All that is needed is more intelligent renderers. Beside, there are
half a dozen protocols for distributed graphics (NAPLS, RFC??? etc.).
With intelligent renderers, stylesheets, arbitray DTD's, pay-per-use,
and encryption, etc. the WWW will live a long life indeed. Without all
of these, I feel it will never live up to it's full potential.
>The idea is to make a simple HTTP script that works as a dispatcher - that
>is : On first connection it would assign a unique id to the user, and start
What happens when each of these scripts invokes a multi-megabyte
frontend? Every time a connection over HTTP comes in, we reexecute it.
There *are* ways around this, but I think they feel kludgy.
>email@example.com (HALLAM-BAKER Phillip)
>OK first off re keeping the layers separate, very good point. Before we put
>security enhancements or rather enhancements for security into HTML we
>have to put them into the transport layer. Both Dave Ragget and
I addressed this earlier. All I asked for was a *negotiation*
protocol. Nothing more.
>The issue of style sheets is `defered' we want to look at them but the
>form they take cannot be decided until we have got a few less balls in the
>air. NB DTDs are no damn use as they stand for this purpose. They define
>document structure, not presentation.
Correct, that is why they *are* "damned usable". By defining *only*
structure, they are formatting independent, meaning you can *present*
that data any way you please. The *presentation* is usually defined by
a *style sheet*, bringing us a full circle. One of the *worste* parts
of HTML is that it defines *presentation*, meaning that every document
on the Internet in HTML relies upon the formatting properties of HTML,
and must be updated if those semantics change. You must be pacing
problems now where you have to maintain backward compatibility with
older documents in HTML+. If HTML had defined structure, and a
"default" stylesheet, that problem would not be anywhere near so
great, particularly if the browsers understood arbitrary DTD's, and
stylesheets associated with them. There are a lot of people out there
with *huge* amount of data (800,000 pages is common), and they want to
be able to analyse that data using the structure of SGML (searches are
fast too), you don't get *that* with HTML. My question, as always, is
simply: why go for a restricted solution to a problem, when, with
slightly more work, one could go for a truly general solution? It's
kind of like the story of the doctor in India: She saw a drowning man
in the river, swam out, and brought him to shore, then 2 men came
down the river, she swam out, and saved them too, then 4 men, then 16
men, and she was so busy saving people, she never did manage to stop
the person throwing the men into the river.

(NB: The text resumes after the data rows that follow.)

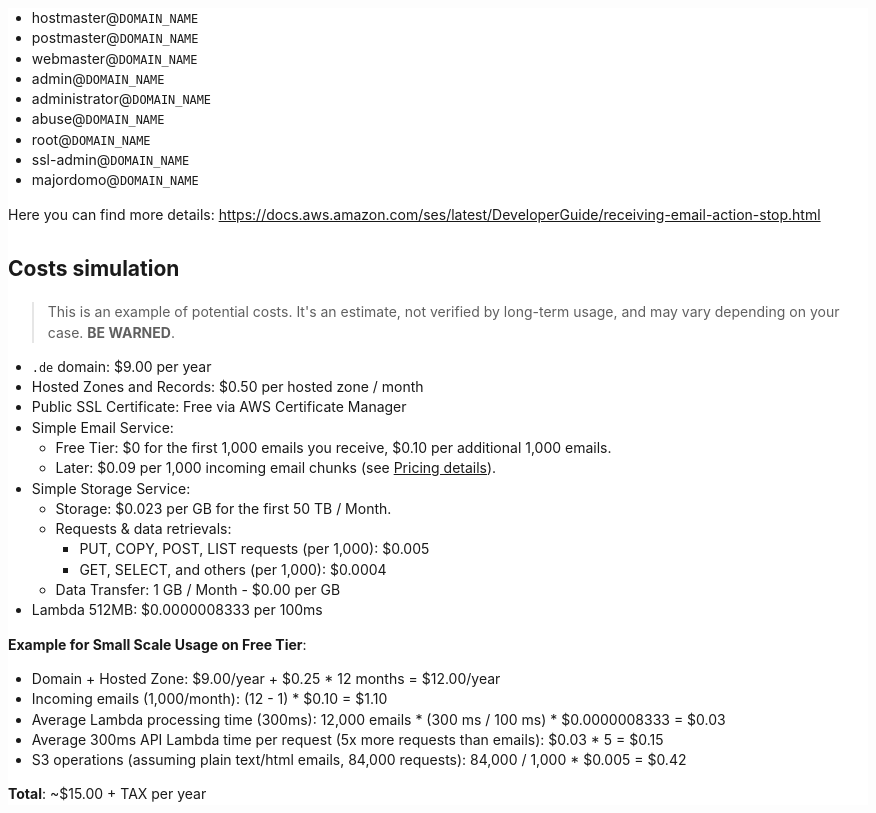 - hostmaster@`DOMAIN_NAME`
- postmaster@`DOMAIN_NAME`
- webmaster@`DOMAIN_NAME`
- admin@`DOMAIN_NAME`
- administrator@`DOMAIN_NAME`
- abuse@`DOMAIN_NAME`
- root@`DOMAIN_NAME`
- ssl-admin@`DOMAIN_NAME`
- majordomo@`DOMAIN_NAME`

Here you can find more details:
https://docs.aws.amazon.com/ses/latest/DeveloperGuide/receiving-email-action-stop.html


## Costs simulation

> This is an example of potential costs. It's an estimate, not verified by
> long-term usage, and may vary depending on your case. **BE WARNED**.

- `.de` domain: $9.00 per year
- Hosted Zones and Records: $0.50 per hosted zone / month
- Public SSL Certificate: Free via AWS Certificate Manager
- Simple Email Service:
  - Free Tier: $0 for the first 1,000 emails you receive, $0.10 per additional
    1,000 emails.
  - Later: $0.09 per 1,000 incoming email chunks (see
	  [Pricing details](https://aws.amazon.com/ses/pricing/#Pricing_details)).
- Simple Storage Service:
  - Storage: $0.023 per GB for the first 50 TB / Month.
  - Requests & data retrievals:
    - PUT, COPY, POST, LIST requests (per 1,000): $0.005
    - GET, SELECT, and others (per 1,000): $0.0004
  - Data Transfer: 1 GB / Month - $0.00 per GB
- Lambda 512MB: $0.0000008333 per 100ms

**Example for Small Scale Usage on Free Tier**:

- Domain + Hosted Zone: $9.00/year + $0.25 * 12 months = $12.00/year
- Incoming emails (1,000/month): (12 - 1) * $0.10 = $1.10
- Average Lambda processing time (300ms): 12,000 emails * (300 ms / 100 ms) *
  $0.0000008333 = $0.03
- Average 300ms API Lambda time per request (5x more requests than emails):
  $0.03 * 5 = $0.15
- S3 operations (assuming plain text/html emails, 84,000 requests): 84,000 /
  1,000 * $0.005 = $0.42

**Total**: ~$15.00 + TAX per year

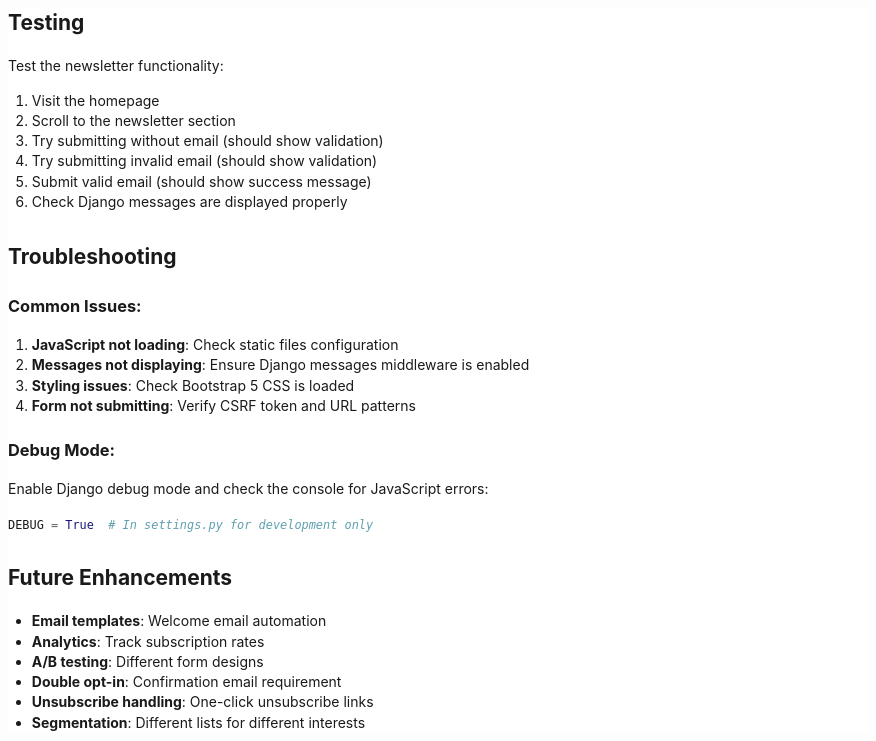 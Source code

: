 ## Testing
Test the newsletter functionality:
1. Visit the homepage
2. Scroll to the newsletter section
3. Try submitting without email (should show validation)
4. Try submitting invalid email (should show validation)
5. Submit valid email (should show success message)
6. Check Django messages are displayed properly

## Troubleshooting

### Common Issues:
1. **JavaScript not loading**: Check static files configuration
2. **Messages not displaying**: Ensure Django messages middleware is enabled
3. **Styling issues**: Check Bootstrap 5 CSS is loaded
4. **Form not submitting**: Verify CSRF token and URL patterns

### Debug Mode:
Enable Django debug mode and check the console for JavaScript errors:
```python
DEBUG = True  # In settings.py for development only
```

## Future Enhancements
- **Email templates**: Welcome email automation
- **Analytics**: Track subscription rates
- **A/B testing**: Different form designs
- **Double opt-in**: Confirmation email requirement
- **Unsubscribe handling**: One-click unsubscribe links
- **Segmentation**: Different lists for different interests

>There are some changes required to HTML+ for security. These include the
>use of logos and trademarks in a defined area that does not scroll. We
>also have to support writing "Top Secret" or "Confidential" in this area.
>The linking of DNs to trademarks is an issue.
How about areas of text visible only to those who should see it? Do
you send it across the wire, and use an attribute to tell the browser
to hide it, or do you ask the server not to send it? In the former
case, we need encryption, in the later, SGML aware servers...
>Whenever you get a copy of WiReD you know it is genuine because it has the
>trademark stamped on the front cover. Misuse of a trademark is a criminal
>act in many countries when the intent is counterfeiting.
Do you think this will stop people from copying it? I remember well
the days when most software came with copy protection, and people
spent *weeks* breaking it, and then distributing copies. On a network
of 20,000,000 people, do you think trademarks will work? How about in
countries where there are no laws, or where the government just
I'm sorry if I come over a bit strong, but I feel the WWW could be one
of the most important things to have ever come along, but I feel that
it is has surpassed anyone's wildest dreams with it's success, and if
some problems aren't fixed soon, we might be stuck with them for
good... it's full of so many possibilities, let's not waste them.
My hat *does* go off to all have have brought the net this far, and it
will be ready for those who take it further.
PS. These are my *personal* views, not EBT's.